Investigação aponta fraudes e desvios nos convênios do Sebrae Nacional

Uma investigação da Controladoria-Geral da União (CGU) encontrou indícios de fraudes, superfaturamento e desvios nos convênios do Sebrae Nacional (Serviço Brasileiro de Apoio às Micro e Pequenas Empresas), uma das organizações do Sistema S.

Com base nessa apuração, a CGU recomendou a abertura de um processo administrativo disciplinar no Sebrae e que as entidades beneficiadas indevidamente restituam o prejuízo que causaram aos cofres públicos.

O Sistema S é um conjunto de instituições corporativas para treinamento profissional, pesquisa e assistência técnica e social, financiadas por uma contribuição fiscal obrigatória das empresas de cada setor.
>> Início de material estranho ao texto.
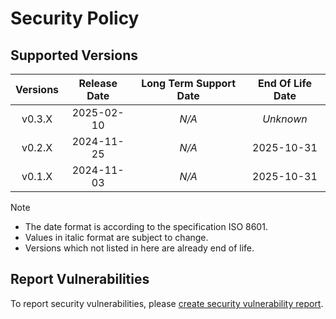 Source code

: # Security Policy

## Supported Versions

| **Versions** | **Release Date** | **Long Term Support Date** | **End Of Life Date** |
|:-:|:-:|:-:|:-:|
| v0.3.X | 2025-02-10 | *N/A* | *Unknown* |
| v0.2.X | 2024-11-25 | *N/A* | 2025-10-31 |
| v0.1.X | 2024-11-03 | *N/A* | 2025-10-31 |

> [!NOTE]
> - The date format is according to the specification ISO 8601.
> - Values in italic format are subject to change.
> - Versions which not listed in here are already end of life.

## Report Vulnerabilities

To report security vulnerabilities, please [create security vulnerability report](https://github.com/hugoalh/hugoalh/blob/main/guides/universal-contributing.md#create-security-vulnerability-report).
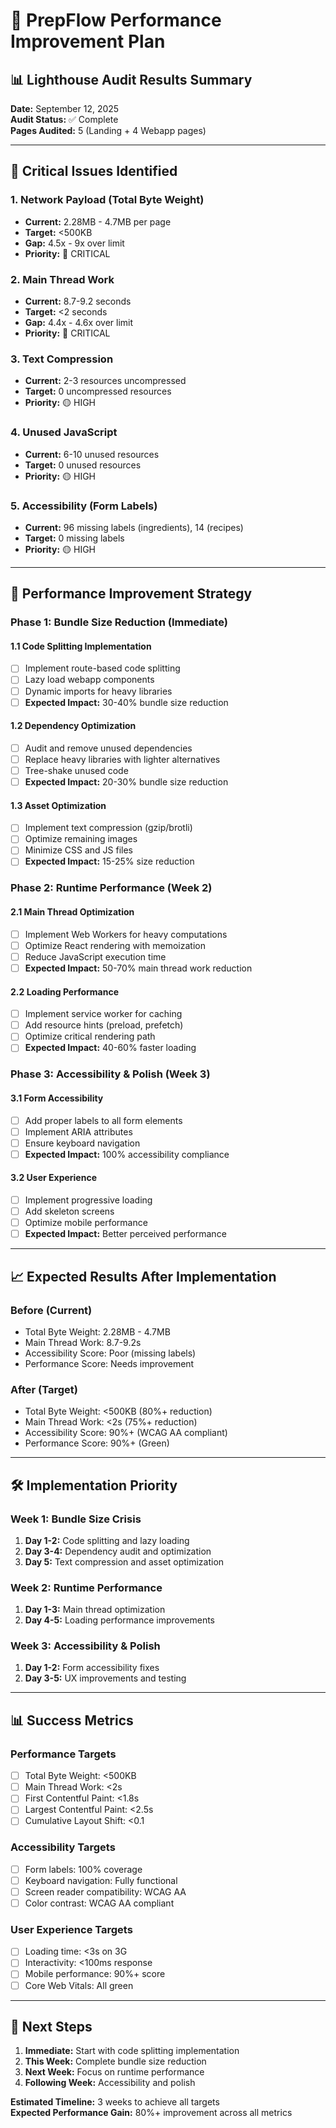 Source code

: # 🚀 PrepFlow Performance Improvement Plan

## 📊 Lighthouse Audit Results Summary

**Date:** September 12, 2025  
**Audit Status:** ✅ Complete  
**Pages Audited:** 5 (Landing + 4 Webapp pages)

---

## 🚨 Critical Issues Identified

### 1. **Network Payload (Total Byte Weight)**

- **Current:** 2.28MB - 4.7MB per page
- **Target:** <500KB
- **Gap:** 4.5x - 9x over limit
- **Priority:** 🔴 CRITICAL

### 2. **Main Thread Work**

- **Current:** 8.7-9.2 seconds
- **Target:** <2 seconds
- **Gap:** 4.4x - 4.6x over limit
- **Priority:** 🔴 CRITICAL

### 3. **Text Compression**

- **Current:** 2-3 resources uncompressed
- **Target:** 0 uncompressed resources
- **Priority:** 🟡 HIGH

### 4. **Unused JavaScript**

- **Current:** 6-10 unused resources
- **Target:** 0 unused resources
- **Priority:** 🟡 HIGH

### 5. **Accessibility (Form Labels)**

- **Current:** 96 missing labels (ingredients), 14 (recipes)
- **Target:** 0 missing labels
- **Priority:** 🟡 HIGH

---

## 🎯 Performance Improvement Strategy

### Phase 1: Bundle Size Reduction (Immediate)

#### 1.1 **Code Splitting Implementation**

- [ ] Implement route-based code splitting
- [ ] Lazy load webapp components
- [ ] Dynamic imports for heavy libraries
- [ ] **Expected Impact:** 30-40% bundle size reduction

#### 1.2 **Dependency Optimization**

- [ ] Audit and remove unused dependencies
- [ ] Replace heavy libraries with lighter alternatives
- [ ] Tree-shake unused code
- [ ] **Expected Impact:** 20-30% bundle size reduction

#### 1.3 **Asset Optimization**

- [ ] Implement text compression (gzip/brotli)
- [ ] Optimize remaining images
- [ ] Minimize CSS and JS files
- [ ] **Expected Impact:** 15-25% size reduction

### Phase 2: Runtime Performance (Week 2)

#### 2.1 **Main Thread Optimization**

- [ ] Implement Web Workers for heavy computations
- [ ] Optimize React rendering with memoization
- [ ] Reduce JavaScript execution time
- [ ] **Expected Impact:** 50-70% main thread work reduction

#### 2.2 **Loading Performance**

- [ ] Implement service worker for caching
- [ ] Add resource hints (preload, prefetch)
- [ ] Optimize critical rendering path
- [ ] **Expected Impact:** 40-60% faster loading

### Phase 3: Accessibility & Polish (Week 3)

#### 3.1 **Form Accessibility**

- [ ] Add proper labels to all form elements
- [ ] Implement ARIA attributes
- [ ] Ensure keyboard navigation
- [ ] **Expected Impact:** 100% accessibility compliance

#### 3.2 **User Experience**

- [ ] Implement progressive loading
- [ ] Add skeleton screens
- [ ] Optimize mobile performance
- [ ] **Expected Impact:** Better perceived performance

---

## 📈 Expected Results After Implementation

### **Before (Current)**

- Total Byte Weight: 2.28MB - 4.7MB
- Main Thread Work: 8.7-9.2s
- Accessibility Score: Poor (missing labels)
- Performance Score: Needs improvement

### **After (Target)**

- Total Byte Weight: <500KB (80%+ reduction)
- Main Thread Work: <2s (75%+ reduction)
- Accessibility Score: 90%+ (WCAG AA compliant)
- Performance Score: 90%+ (Green)

---

## 🛠️ Implementation Priority

### **Week 1: Bundle Size Crisis**

1. **Day 1-2:** Code splitting and lazy loading
2. **Day 3-4:** Dependency audit and optimization
3. **Day 5:** Text compression and asset optimization

### **Week 2: Runtime Performance**

1. **Day 1-3:** Main thread optimization
2. **Day 4-5:** Loading performance improvements

### **Week 3: Accessibility & Polish**

1. **Day 1-2:** Form accessibility fixes
2. **Day 3-5:** UX improvements and testing

---

## 📊 Success Metrics

### **Performance Targets**

- [ ] Total Byte Weight: <500KB
- [ ] Main Thread Work: <2s
- [ ] First Contentful Paint: <1.8s
- [ ] Largest Contentful Paint: <2.5s
- [ ] Cumulative Layout Shift: <0.1

### **Accessibility Targets**

- [ ] Form labels: 100% coverage
- [ ] Keyboard navigation: Fully functional
- [ ] Screen reader compatibility: WCAG AA
- [ ] Color contrast: WCAG AA compliant

### **User Experience Targets**

- [ ] Loading time: <3s on 3G
- [ ] Interactivity: <100ms response
- [ ] Mobile performance: 90%+ score
- [ ] Core Web Vitals: All green

---

## 🚀 Next Steps

1. **Immediate:** Start with code splitting implementation
2. **This Week:** Complete bundle size reduction
3. **Next Week:** Focus on runtime performance
4. **Following Week:** Accessibility and polish

**Estimated Timeline:** 3 weeks to achieve all targets  
**Expected Performance Gain:** 80%+ improvement across all metrics
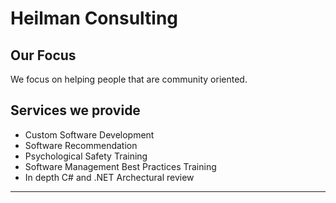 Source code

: # Heilman Consulting

## Our Focus

We focus on helping people that are community oriented.

## Services we provide

- Custom Software Development
- Software Recommendation
- Psychological Safety Training
- Software Management Best Practices Training
- In depth C# and .NET Archectural review

---

[^1]: [editor on GitHub](https://github.com/Infro/infro/edit/gh-pages/index.md)
[^2]: [documentation](https://docs.github.com/categories/github-pages-basics/)
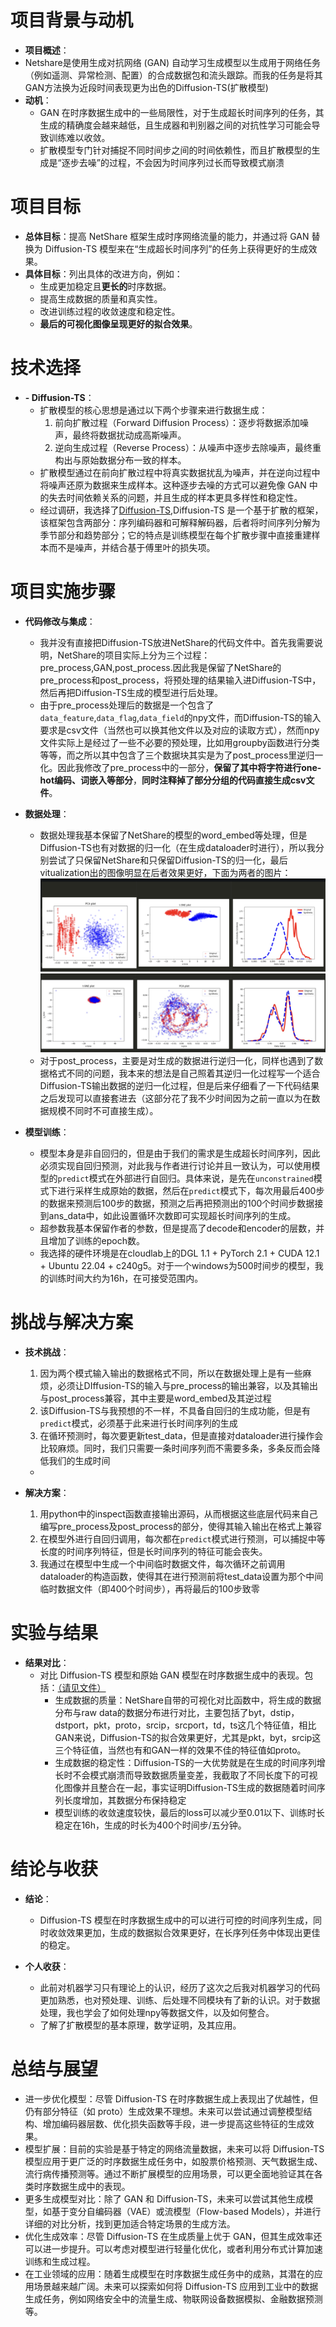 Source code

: # 项目背景与动机

- **项目概述**：
- Netshare是使用生成对抗网络 (GAN) 自动学习生成模型以生成用于网络任务（例如遥测、异常检测、配置）的合成数据包和流头跟踪。而我的任务是将其GAN方法换为近段时间表现更为出色的Diffusion-TS(扩散模型)
- **动机**：
  - GAN 在时序数据生成中的一些局限性，对于生成超长时间序列的任务，其生成的精确度会越来越低，且生成器和判别器之间的对抗性学习可能会导致训练难以收敛。
  - 扩散模型专门针对捕捉不同时间步之间的时间依赖性，而且扩散模型的生成是“逐步去噪”的过程，不会因为时间序列过长而导致模式崩溃

# 项目目标

- **总体目标**：提高 NetShare 框架生成时序网络流量的能力，并通过将 GAN 替换为 Diffusion-TS 模型来在“生成超长时间序列”的任务上获得更好的生成效果。
- **具体目标**：列出具体的改进方向，例如：
  - 生成更加稳定且**更长的**时序数据。
  - 提高生成数据的质量和真实性。
  - 改进训练过程的收敛速度和稳定性。
  - **最后的可视化图像呈现更好的拟合效果**。

# 技术选择

- **- Diffusion-TS**：
  - 扩散模型的核心思想是通过以下两个步骤来进行数据生成：
	  1.	前向扩散过程（Forward Diffusion Process）：逐步将数据添加噪声，最终将数据扰动成高斯噪声。
	  2.	逆向生成过程（Reverse Process）：从噪声中逐步去除噪声，最终重构出与原始数据分布一致的样本。
  - 扩散模型通过在前向扩散过程中将真实数据扰乱为噪声，并在逆向过程中将噪声还原为数据来生成样本。这种逐步去噪的方式可以避免像 GAN 中的失去时间依赖关系的问题，并且生成的样本更具多样性和稳定性。
  - 经过调研，我选择了[Diffusion-TS](https://github.com/Y-debug-sys/Diffusion-TS),Diffusion-TS 是一个基于扩散的框架，该框架包含两部分：序列编码器和可解释解码器，后者将时间序列分解为季节部分和趋势部分；它的特点是训练模型在每个扩散步骤中直接重建样本而不是噪声，并结合基于傅里叶的损失项。

# 项目实施步骤
- **代码修改与集成**：
  - 我并没有直接把Diffusion-TS放进NetShare的代码文件中。首先我需要说明，NetShare的项目实际上分为三个过程：pre_process,GAN,post_process.因此我是保留了NetShare的pre_process和post_process，将预处理的结果输入进Diffusion-TS中，然后再把Diffusion-TS生成的模型进行后处理。
  - 由于pre_process处理后的数据是一个包含了`data_feature`,`data_flag`,`data_field`的npy文件，而Diffusion-TS的输入要求是csv文件（当然也可以换其他文件以及对应的读取方式），然而npy文件实际上是经过了一些不必要的预处理，比如用groupby函数进行分类等等，而之所以其中包含了三个数据块其实是为了post_process里逆归一化。因此我修改了pre_process中的一部分，**保留了其中将字符进行one-hot编码、词嵌入等部分**，**同时注释掉了部分分组的代码直接生成csv文件**。

- **数据处理**：
  - 数据处理我基本保留了NetShare的模型的word_embed等处理，但是Diffusion-TS也有对数据的归一化（在生成dataloader时进行），所以我分别尝试了只保留NetShare和只保留Diffusion-TS的归一化，最后vitualization出的图像明显在后者效果更好，下面为两者的图片：![](summary/1.png) ![](summary/2.png)
  - 对于post_process，主要是对生成的数据进行逆归一化，同样也遇到了数据格式不同的问题，我本来的想法是自己照着其逆归一化过程写一个适合Diffusion-TS输出数据的逆归一化过程，但是后来仔细看了一下代码结果之后发现可以直接套进去（这部分花了我不少时间因为之前一直以为在数据规模不同时不可直接生成）。

- **模型训练**：
  - 模型本身是非自回归的，但是由于我们的需求是生成超长时间序列，因此必须实现自回归预测，对此我与作者进行讨论并且一致认为，可以使用模型的`predict`模式在外部进行自回归。具体来说，是先在`unconstrained`模式下进行采样生成原始的数据，然后在`predict`模式下，每次用最后400步的数据来预测后100步的数据，预测之后再把预测出的100个时间步数据接到ans_data中，如此设置循环次数即可实现超长时间序列的生成。
  - 超参数我基本保留作者的参数，但是提高了decode和encoder的层数，并且增加了训练的epoch数。
  - 我选择的硬件环境是在cloudlab上的DGL 1.1 + PyTorch 2.1 + CUDA 12.1 + Ubuntu 22.04 + c240g5。对于一个windows为500时间步的模型，我的训练时间大约为16h，在可接受范围内。

# 挑战与解决方案

- **技术挑战**：
  1. 因为两个模式输入输出的数据格式不同，所以在数据处理上是有一些麻烦，必须让DIffusion-TS的输入与pre_process的输出兼容，以及其输出与post_process兼容，其中主要是word_embed及其逆过程
  2. 该Diffusion-TS与我预想的不一样，不具备自回归的生成功能，但是有`predict`模式，必须基于此来进行长时间序列的生成
  3. 在循环预测时，每次要更新test_data，但是直接对dataloader进行操作会比较麻烦。同时，我们只需要一条时间序列而不需要多条，多条反而会降低我们的生成时间
  - 

- **解决方案**：
  1. 用python中的inspect函数直接输出源码，从而根据这些底层代码来自己编写pre_process及post_process的部分，使得其输入输出在格式上兼容
  2. 在模型外进行自回归调用，每次都在`predict`模式进行预测，可以捕捉中等长度的时间序列特征，但是长时间序列的特征可能会丧失。
  3. 我通过在模型中生成一个中间临时数据文件，每次循环之前调用dataloader的构造函数，使得其在进行预测前将test_data设置为那个中间临时数据文件（即400个时间步），再将最后的100步致零

# 实验与结果

- **结果对比**：
  - 对比 Diffusion-TS 模型和原始 GAN 模型在时序数据生成中的表现。包括：[（请见文件）](Diffusion-TS/generate.pdf)
    - 生成数据的质量：NetShare自带的可视化对比函数中，将生成的数据分布与raw data的数据分布进行对比，主要包括了byt，dstip，dstport，pkt，proto，srcip，srcport，td，ts这几个特征值，相比GAN来说，Diffusion-TS的拟合效果更好，尤其是pkt，byt，srcip这三个特征值，当然也有和GAN一样的效果不佳的特征值如proto。
    - 生成数据的稳定性：Diffusion-TS的一大优势就是在生成的时间序列增长时不会模式崩溃而导致数据质量变差，我截取了不同长度下的可视化图像并且整合在一起，事实证明Diffusion-TS生成的数据随着时间序列长度增加，其数据分布保持稳定
    - 模型训练的收敛速度较快，最后的loss可以减少至0.01以下、训练时长稳定在16h，生成的时长为400个时间步/五分钟。



# 结论与收获

- **结论**：
  - Diffusion-TS 模型在时序数据生成中的可以进行可控的时间序列生成，同时收敛效果更加，生成的数据拟合效果更好，在长序列任务中体现出更佳的稳定。

- **个人收获**：
  - 此前对机器学习只有理论上的认识，经历了这次之后我对机器学习的代码更加熟悉，也对预处理、训练、后处理不同模块有了新的认识。对于数据处理，我也学会了如何处理npy等数据文件，以及如何整合。
  - 了解了扩散模型的基本原理，数学证明，及其应用。


# 总结与展望
- 进一步优化模型：尽管 Diffusion-TS 在时序数据生成上表现出了优越性，但仍有部分特征（如 proto）生成效果不理想。未来可以尝试通过调整模型结构、增加编码器层数、优化损失函数等手段，进一步提高这些特征的生成效果。
- 模型扩展：目前的实验是基于特定的网络流量数据，未来可以将 Diffusion-TS 模型应用于更广泛的时序数据生成任务中，如股票价格预测、天气数据生成、流行病传播预测等。通过不断扩展模型的应用场景，可以更全面地验证其在各类时序数据生成中的表现。
- 更多生成模型对比：除了 GAN 和 Diffusion-TS，未来可以尝试其他生成模型，如基于变分自编码器（VAE）或流模型（Flow-based Models），并进行详细的对比分析，找到更加适合特定场景的生成方法。
- 优化生成效率：尽管 Diffusion-TS 在生成质量上优于 GAN，但其生成效率还可以进一步提升。可以考虑对模型进行轻量化优化，或者利用分布式计算加速训练和生成过程。
- 在工业领域的应用：随着生成模型在时序数据生成任务中的成熟，其潜在的应用场景越来越广阔。未来可以探索如何将 Diffusion-TS 应用到工业中的数据生成任务，例如网络安全中的流量生成、物联网设备数据模拟、金融数据预测等。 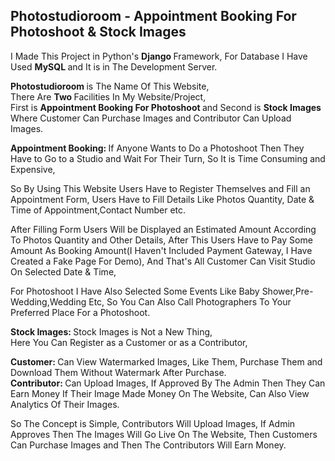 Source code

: 
<h2> <b> Photostudioroom - Appointment Booking For Photoshoot &amp; Stock Images </b> </h2>

I Made This Project in Python's <b> Django </b> Framework, For Database I Have Used <b> MySQL </b> and It is in The Development Server. <br>

<b> Photostudioroom </b> is The Name Of This Website, <br>
There Are <b> Two </b>Facilities In My Website/Project, <br>
First is <b> Appointment Booking For Photoshoot </b> and Second is <b> Stock Images </b> Where Customer Can Purchase Images and Contributor Can Upload Images. <br>

<b> Appointment Booking:  </b>
If Anyone Wants to Do a Photoshoot Then They Have to Go to a Studio and Wait For Their Turn,
So It is Time Consuming and Expensive,

So By Using This Website Users Have to Register Themselves and Fill an Appointment Form,
Users Have to Fill Details Like Photos Quantity, Date & Time of Appointment,Contact Number etc.

After Filling Form Users Will be Displayed an Estimated Amount According To Photos Quantity and Other Details,
After This Users Have to Pay Some Amount As Booking Amount(I Haven't Included Payment Gateway, I Have Created a Fake Page For Demo),
And That's All Customer Can Visit Studio On Selected Date & Time,

For Photoshoot I Have Also Selected Some Events Like Baby Shower,Pre-Wedding,Wedding Etc,
So You Can Also Call Photographers To Your Preferred Place For a Photoshoot.

<b> Stock Images: </b>
Stock Images is Not a New Thing, <br>
Here You Can Register as a Customer or as a Contributor,

<b> Customer: </b> Can View Watermarked Images, Like Them, Purchase Them and Download Them Without Watermark After Purchase.<br>
<b> Contributor: </b> Can Upload Images, If Approved By The Admin Then They Can Earn Money If Their Image Made Money On The Website, Can Also View Analytics Of Their Images.

So The Concept is Simple, Contributors Will Upload Images, If Admin Approves Then The Images Will Go Live On The Website,
Then Customers Can Purchase Images and Then The Contributors Will Earn Money.


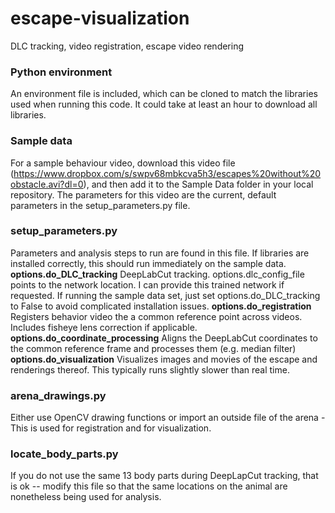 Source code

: # escape-visualization
 DLC tracking, video registration, escape video rendering
 
 ### Python environment
 An environment file is included, which can be cloned to match the libraries used when running this code. It could take at least an hour to download all libraries.
 
 ### Sample data
 For a sample behaviour video, download this video file (https://www.dropbox.com/s/swpv68mbkcva5h3/escapes%20without%20obstacle.avi?dl=0), and then add it to the Sample Data folder in your local repository. The parameters for this video are the current, default parameters in the setup_parameters.py file. 
 
 ### setup_parameters.py
 Parameters and analysis steps to run are found in this file. If libraries are installed correctly, this should run immediately on the sample data. 
 **options.do_DLC_tracking** DeepLabCut tracking. options.dlc_config_file points to the network location. I can provide this trained network if requested. If running the sample data set, just set options.do_DLC_tracking to False to avoid complicated installation issues.
 **options.do_registration** Registers behavior video the a common reference point across videos. Includes fisheye lens correction if applicable.
 **options.do_coordinate_processing** Aligns the DeepLabCut coordinates to the common reference frame and processes them (e.g. median filter)
 **options.do_visualization** Visualizes images and movies of the escape and renderings thereof. This typically runs slightly slower than real time.
 
 ### arena_drawings.py
 Either use OpenCV drawing functions or import an outside file of the arena - This is used for registration and for visualization.
 
 ### locate_body_parts.py
 If you do not use the same 13 body parts during DeepLapCut tracking, that is ok -- modify this file so that the same locations on the animal are nonetheless being used for analysis.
Por isso, a fiscalização desses gastos, que são equiparáveis a despesas públicas, fica sob competência da CGU.

Procurado, o Sebrae disse ao UOL que tem uma sindicância em andamento para apurar eventuais irregularidades na execução dos convênios firmados entre 2019 e 2020 — que ocorreram na gestão anterior. "A atual gestão do Sebrae atua em conformidade com as diretrizes dos seus órgãos de controle e a legislação vigente e preza pela absoluta transparência, governança dos recursos e cumprimento da sua missão institucional."

Foram analisados três convênios de 2019, com valor total de R$ 15,3 milhões, cujo objetivo seria promover atividades para micro e pequenas empresas. O prejuízo estimado dos potenciais desvios é de pelo menos R$ 9,8 milhões.

Funcionários-fantasmas

Um dos convênios analisados foi firmado com a CACB (Confederação das Associações Comerciais e Empresariais do Brasil) com a proposta de promover a inclusão digital dos empreendedores individuais e de micro e pequenas empresas.

A CGU analisou 53 contratos com 12 empresas que equivalem a cerca de R$ 7,1 milhões e descobriu que as verbas bancavam "salários" extras para funcionários da CACB, de entidades ligadas à confederação ou do próprio Sebrae, além de bancar funcionários fantasma com empregos em outras empresas.

Em 46 contratos "verificou-se que os valores eram pré-estipulados e fixos, como se fossem 'salários' mensais variando de R$ 3 mil a 25 mil (em 25 contratos esses 'salários' foram entre R$ 10 mil e R$ 25 mil)", de acordo com a investigação.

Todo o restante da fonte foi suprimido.